[[ DATA EXTRACTS, beginning ]]

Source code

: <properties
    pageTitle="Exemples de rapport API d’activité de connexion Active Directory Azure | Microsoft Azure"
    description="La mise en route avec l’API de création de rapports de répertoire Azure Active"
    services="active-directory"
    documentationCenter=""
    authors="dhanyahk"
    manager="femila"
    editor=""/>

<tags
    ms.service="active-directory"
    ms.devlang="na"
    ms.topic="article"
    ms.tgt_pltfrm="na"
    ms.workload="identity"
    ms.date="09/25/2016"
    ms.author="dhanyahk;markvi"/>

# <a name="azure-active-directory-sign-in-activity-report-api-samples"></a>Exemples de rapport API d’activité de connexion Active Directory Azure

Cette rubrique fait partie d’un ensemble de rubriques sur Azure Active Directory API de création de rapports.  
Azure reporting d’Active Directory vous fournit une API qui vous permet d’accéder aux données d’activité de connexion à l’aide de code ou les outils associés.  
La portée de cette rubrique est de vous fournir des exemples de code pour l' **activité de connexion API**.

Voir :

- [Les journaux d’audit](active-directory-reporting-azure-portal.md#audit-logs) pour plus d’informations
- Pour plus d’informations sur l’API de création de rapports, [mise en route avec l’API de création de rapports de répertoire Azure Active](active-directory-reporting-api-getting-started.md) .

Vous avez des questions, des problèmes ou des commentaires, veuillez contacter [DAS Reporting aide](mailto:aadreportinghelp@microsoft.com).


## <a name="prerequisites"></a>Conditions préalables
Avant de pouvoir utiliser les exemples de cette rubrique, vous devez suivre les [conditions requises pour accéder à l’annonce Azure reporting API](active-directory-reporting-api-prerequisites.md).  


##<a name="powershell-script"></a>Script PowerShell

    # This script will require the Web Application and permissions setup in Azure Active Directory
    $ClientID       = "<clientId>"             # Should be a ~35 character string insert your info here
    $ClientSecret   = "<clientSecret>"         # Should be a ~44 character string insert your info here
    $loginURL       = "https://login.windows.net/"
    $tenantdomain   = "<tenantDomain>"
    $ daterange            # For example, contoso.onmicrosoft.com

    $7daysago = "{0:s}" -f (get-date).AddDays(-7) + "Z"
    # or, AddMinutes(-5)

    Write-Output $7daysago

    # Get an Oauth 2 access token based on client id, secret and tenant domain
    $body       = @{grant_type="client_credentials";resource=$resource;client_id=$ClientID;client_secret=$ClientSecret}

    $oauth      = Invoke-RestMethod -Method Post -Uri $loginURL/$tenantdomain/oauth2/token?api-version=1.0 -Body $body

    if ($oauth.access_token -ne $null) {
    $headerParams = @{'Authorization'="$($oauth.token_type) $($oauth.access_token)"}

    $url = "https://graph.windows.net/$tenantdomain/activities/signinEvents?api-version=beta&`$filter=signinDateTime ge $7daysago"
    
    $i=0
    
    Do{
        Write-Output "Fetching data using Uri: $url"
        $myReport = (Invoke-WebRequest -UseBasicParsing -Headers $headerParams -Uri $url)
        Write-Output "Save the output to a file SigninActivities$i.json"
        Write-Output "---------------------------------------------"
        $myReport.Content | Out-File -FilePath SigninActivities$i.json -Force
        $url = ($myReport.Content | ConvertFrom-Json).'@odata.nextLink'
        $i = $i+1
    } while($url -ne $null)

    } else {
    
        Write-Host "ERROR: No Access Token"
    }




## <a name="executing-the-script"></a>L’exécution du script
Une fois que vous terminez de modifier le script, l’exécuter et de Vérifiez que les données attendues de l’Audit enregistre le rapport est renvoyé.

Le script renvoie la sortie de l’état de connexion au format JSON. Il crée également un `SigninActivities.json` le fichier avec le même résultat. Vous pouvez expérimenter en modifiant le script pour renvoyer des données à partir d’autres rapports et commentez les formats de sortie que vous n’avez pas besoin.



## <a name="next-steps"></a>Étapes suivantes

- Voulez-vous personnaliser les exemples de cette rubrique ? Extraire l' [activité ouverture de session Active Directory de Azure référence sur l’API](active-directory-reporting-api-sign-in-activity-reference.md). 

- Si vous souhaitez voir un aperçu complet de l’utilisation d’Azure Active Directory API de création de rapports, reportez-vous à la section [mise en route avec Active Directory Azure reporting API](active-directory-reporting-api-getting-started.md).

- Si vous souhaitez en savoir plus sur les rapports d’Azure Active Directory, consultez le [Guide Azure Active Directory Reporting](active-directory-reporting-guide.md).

[[ DATA EXTRACTS, end ]]

Nothing in the entries above may be left out; retype them all exactly.

Source code

: <properties
    pageTitle="Exemples de rapport API d’activité de connexion Active Directory Azure | Microsoft Azure"
    description="La mise en route avec l’API de création de rapports de répertoire Azure Active"
    services="active-directory"
    documentationCenter=""
    authors="dhanyahk"
    manager="femila"
    editor=""/>

<tags
    ms.service="active-directory"
    ms.devlang="na"
    ms.topic="article"
    ms.tgt_pltfrm="na"
    ms.workload="identity"
    ms.date="09/25/2016"
    ms.author="dhanyahk;markvi"/>

# <a name="azure-active-directory-sign-in-activity-report-api-samples"></a>Exemples de rapport API d’activité de connexion Active Directory Azure

Cette rubrique fait partie d’un ensemble de rubriques sur Azure Active Directory API de création de rapports.  
Azure reporting d’Active Directory vous fournit une API qui vous permet d’accéder aux données d’activité de connexion à l’aide de code ou les outils associés.  
La portée de cette rubrique est de vous fournir des exemples de code pour l' **activité de connexion API**.

Voir :

- [Les journaux d’audit](active-directory-reporting-azure-portal.md#audit-logs) pour plus d’informations
- Pour plus d’informations sur l’API de création de rapports, [mise en route avec l’API de création de rapports de répertoire Azure Active](active-directory-reporting-api-getting-started.md) .

Vous avez des questions, des problèmes ou des commentaires, veuillez contacter [DAS Reporting aide](mailto:aadreportinghelp@microsoft.com).


## <a name="prerequisites"></a>Conditions préalables
Avant de pouvoir utiliser les exemples de cette rubrique, vous devez suivre les [conditions requises pour accéder à l’annonce Azure reporting API](active-directory-reporting-api-prerequisites.md).  


##<a name="powershell-script"></a>Script PowerShell

    # This script will require the Web Application and permissions setup in Azure Active Directory
    $ClientID       = "<clientId>"             # Should be a ~35 character string insert your info here
    $ClientSecret   = "<clientSecret>"         # Should be a ~44 character string insert your info here
    $loginURL       = "https://login.windows.net/"
    $tenantdomain   = "<tenantDomain>"
    $ daterange            # For example, contoso.onmicrosoft.com

    $7daysago = "{0:s}" -f (get-date).AddDays(-7) + "Z"
    # or, AddMinutes(-5)

    Write-Output $7daysago

    # Get an Oauth 2 access token based on client id, secret and tenant domain
    $body       = @{grant_type="client_credentials";resource=$resource;client_id=$ClientID;client_secret=$ClientSecret}

    $oauth      = Invoke-RestMethod -Method Post -Uri $loginURL/$tenantdomain/oauth2/token?api-version=1.0 -Body $body

    if ($oauth.access_token -ne $null) {
    $headerParams = @{'Authorization'="$($oauth.token_type) $($oauth.access_token)"}

    $url = "https://graph.windows.net/$tenantdomain/activities/signinEvents?api-version=beta&`$filter=signinDateTime ge $7daysago"
    
    $i=0
    
    Do{
        Write-Output "Fetching data using Uri: $url"
        $myReport = (Invoke-WebRequest -UseBasicParsing -Headers $headerParams -Uri $url)
        Write-Output "Save the output to a file SigninActivities$i.json"
        Write-Output "---------------------------------------------"
        $myReport.Content | Out-File -FilePath SigninActivities$i.json -Force
        $url = ($myReport.Content | ConvertFrom-Json).'@odata.nextLink'
        $i = $i+1
    } while($url -ne $null)

    } else {
    
        Write-Host "ERROR: No Access Token"
    }




## <a name="executing-the-script"></a>L’exécution du script
Une fois que vous terminez de modifier le script, l’exécuter et de Vérifiez que les données attendues de l’Audit enregistre le rapport est renvoyé.

Le script renvoie la sortie de l’état de connexion au format JSON. Il crée également un `SigninActivities.json` le fichier avec le même résultat. Vous pouvez expérimenter en modifiant le script pour renvoyer des données à partir d’autres rapports et commentez les formats de sortie que vous n’avez pas besoin.



## <a name="next-steps"></a>Étapes suivantes

- Voulez-vous personnaliser les exemples de cette rubrique ? Extraire l' [activité ouverture de session Active Directory de Azure référence sur l’API](active-directory-reporting-api-sign-in-activity-reference.md). 

- Si vous souhaitez voir un aperçu complet de l’utilisation d’Azure Active Directory API de création de rapports, reportez-vous à la section [mise en route avec Active Directory Azure reporting API](active-directory-reporting-api-getting-started.md).

- Si vous souhaitez en savoir plus sur les rapports d’Azure Active Directory, consultez le [Guide Azure Active Directory Reporting](active-directory-reporting-guide.md).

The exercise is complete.